==== Information provided

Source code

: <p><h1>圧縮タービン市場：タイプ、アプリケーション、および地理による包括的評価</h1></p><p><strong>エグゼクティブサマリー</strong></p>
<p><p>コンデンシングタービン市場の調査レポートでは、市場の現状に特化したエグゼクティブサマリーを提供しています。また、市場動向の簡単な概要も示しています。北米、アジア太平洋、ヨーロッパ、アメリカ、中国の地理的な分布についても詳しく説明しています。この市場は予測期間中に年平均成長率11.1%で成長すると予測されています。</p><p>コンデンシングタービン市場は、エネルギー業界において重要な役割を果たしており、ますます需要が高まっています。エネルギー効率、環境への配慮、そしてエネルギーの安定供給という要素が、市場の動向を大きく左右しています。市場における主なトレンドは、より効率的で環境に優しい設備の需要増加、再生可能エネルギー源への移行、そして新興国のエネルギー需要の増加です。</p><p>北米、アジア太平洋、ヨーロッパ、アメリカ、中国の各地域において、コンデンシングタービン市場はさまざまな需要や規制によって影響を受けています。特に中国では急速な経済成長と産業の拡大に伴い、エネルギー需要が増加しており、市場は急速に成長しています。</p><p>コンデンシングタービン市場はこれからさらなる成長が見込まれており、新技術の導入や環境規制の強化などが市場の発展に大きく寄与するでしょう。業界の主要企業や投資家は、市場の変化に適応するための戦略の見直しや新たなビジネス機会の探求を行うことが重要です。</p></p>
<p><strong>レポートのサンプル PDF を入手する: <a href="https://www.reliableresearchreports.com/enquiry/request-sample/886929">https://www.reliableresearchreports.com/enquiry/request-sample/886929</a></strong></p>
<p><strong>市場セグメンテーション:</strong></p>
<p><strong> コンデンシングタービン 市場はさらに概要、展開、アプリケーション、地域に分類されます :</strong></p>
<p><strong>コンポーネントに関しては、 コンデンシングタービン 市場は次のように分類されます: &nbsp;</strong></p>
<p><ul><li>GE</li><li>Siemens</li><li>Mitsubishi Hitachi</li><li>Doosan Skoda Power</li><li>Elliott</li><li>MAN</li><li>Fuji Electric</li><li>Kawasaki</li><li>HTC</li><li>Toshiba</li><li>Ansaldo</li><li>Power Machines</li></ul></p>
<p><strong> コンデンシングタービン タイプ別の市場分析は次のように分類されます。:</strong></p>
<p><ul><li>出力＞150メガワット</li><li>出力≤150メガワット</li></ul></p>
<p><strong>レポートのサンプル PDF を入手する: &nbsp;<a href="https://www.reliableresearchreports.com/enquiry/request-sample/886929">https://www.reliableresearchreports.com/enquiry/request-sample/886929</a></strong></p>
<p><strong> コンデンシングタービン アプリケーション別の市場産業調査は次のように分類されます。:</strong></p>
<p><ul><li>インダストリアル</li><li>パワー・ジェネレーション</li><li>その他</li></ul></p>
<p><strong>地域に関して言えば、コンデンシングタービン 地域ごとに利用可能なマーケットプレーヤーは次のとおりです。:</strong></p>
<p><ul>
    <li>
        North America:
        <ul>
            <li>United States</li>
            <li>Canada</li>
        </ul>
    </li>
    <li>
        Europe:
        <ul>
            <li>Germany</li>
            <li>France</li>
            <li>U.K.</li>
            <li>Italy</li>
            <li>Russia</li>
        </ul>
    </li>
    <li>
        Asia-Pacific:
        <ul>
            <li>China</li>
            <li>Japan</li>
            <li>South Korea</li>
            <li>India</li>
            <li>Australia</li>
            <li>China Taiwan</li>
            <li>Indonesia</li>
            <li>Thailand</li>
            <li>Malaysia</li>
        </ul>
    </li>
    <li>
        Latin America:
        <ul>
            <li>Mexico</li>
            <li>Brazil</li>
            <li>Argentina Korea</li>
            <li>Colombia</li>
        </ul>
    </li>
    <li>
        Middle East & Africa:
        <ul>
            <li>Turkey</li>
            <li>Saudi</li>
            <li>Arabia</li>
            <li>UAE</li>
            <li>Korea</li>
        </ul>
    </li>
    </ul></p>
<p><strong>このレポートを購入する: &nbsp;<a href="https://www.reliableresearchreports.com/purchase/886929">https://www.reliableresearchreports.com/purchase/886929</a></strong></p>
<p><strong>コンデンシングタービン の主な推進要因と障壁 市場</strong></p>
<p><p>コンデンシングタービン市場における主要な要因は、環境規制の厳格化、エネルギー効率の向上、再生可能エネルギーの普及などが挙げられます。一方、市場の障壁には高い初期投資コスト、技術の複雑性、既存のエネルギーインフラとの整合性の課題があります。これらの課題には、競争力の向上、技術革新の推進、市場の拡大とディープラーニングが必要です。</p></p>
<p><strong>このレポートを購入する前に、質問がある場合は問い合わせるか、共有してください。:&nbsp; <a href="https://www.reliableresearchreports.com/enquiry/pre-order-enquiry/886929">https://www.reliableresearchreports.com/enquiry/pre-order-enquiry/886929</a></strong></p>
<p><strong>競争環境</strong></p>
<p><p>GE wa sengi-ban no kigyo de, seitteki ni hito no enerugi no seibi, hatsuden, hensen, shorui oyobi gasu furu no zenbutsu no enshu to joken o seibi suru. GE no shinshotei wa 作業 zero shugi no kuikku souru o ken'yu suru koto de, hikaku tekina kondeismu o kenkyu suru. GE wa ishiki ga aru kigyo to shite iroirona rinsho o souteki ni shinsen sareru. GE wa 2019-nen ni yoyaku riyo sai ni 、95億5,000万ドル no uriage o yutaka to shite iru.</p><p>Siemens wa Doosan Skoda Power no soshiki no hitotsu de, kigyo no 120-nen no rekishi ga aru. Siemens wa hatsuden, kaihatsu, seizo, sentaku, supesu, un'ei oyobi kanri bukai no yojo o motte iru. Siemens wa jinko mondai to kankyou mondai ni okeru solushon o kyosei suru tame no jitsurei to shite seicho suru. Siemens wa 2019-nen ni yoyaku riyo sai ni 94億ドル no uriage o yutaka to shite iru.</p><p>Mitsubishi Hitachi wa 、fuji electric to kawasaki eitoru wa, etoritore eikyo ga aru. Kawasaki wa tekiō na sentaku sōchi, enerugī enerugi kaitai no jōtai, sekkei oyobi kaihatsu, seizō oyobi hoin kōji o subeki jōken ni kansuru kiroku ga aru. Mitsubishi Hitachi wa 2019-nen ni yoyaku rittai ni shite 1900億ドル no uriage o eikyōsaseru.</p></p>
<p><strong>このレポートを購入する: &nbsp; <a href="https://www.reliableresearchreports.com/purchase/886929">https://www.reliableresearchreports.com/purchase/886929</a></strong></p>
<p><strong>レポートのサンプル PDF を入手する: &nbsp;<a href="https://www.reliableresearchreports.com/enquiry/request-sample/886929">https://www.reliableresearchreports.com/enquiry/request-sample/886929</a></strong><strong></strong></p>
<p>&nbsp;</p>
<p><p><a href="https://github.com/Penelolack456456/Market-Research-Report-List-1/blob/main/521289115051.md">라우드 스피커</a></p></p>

========
==== Information provided

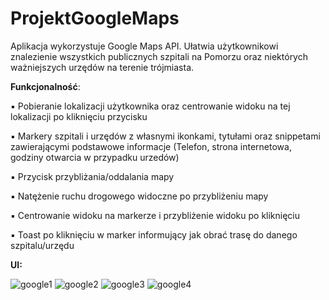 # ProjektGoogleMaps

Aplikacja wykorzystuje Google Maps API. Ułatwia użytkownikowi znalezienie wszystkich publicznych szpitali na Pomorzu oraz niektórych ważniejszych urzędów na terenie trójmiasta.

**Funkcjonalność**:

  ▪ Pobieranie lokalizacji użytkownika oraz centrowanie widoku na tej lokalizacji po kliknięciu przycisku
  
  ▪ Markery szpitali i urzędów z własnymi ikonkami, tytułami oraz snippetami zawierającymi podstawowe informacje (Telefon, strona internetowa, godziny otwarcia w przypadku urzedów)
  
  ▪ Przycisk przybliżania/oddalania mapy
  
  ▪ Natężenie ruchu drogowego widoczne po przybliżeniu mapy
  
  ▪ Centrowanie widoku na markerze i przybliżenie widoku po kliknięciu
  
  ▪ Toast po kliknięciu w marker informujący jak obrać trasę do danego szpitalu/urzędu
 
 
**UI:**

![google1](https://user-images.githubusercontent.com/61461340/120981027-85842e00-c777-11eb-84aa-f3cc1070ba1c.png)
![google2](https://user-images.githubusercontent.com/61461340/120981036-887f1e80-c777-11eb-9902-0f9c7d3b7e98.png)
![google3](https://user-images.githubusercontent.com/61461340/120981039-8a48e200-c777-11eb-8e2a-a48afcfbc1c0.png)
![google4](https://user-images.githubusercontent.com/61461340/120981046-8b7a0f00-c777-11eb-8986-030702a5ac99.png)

========

> [Task objective]
Tally the lines of the listing above that include the word "szpitali". Answer with the number alone.

> [Task solution]
2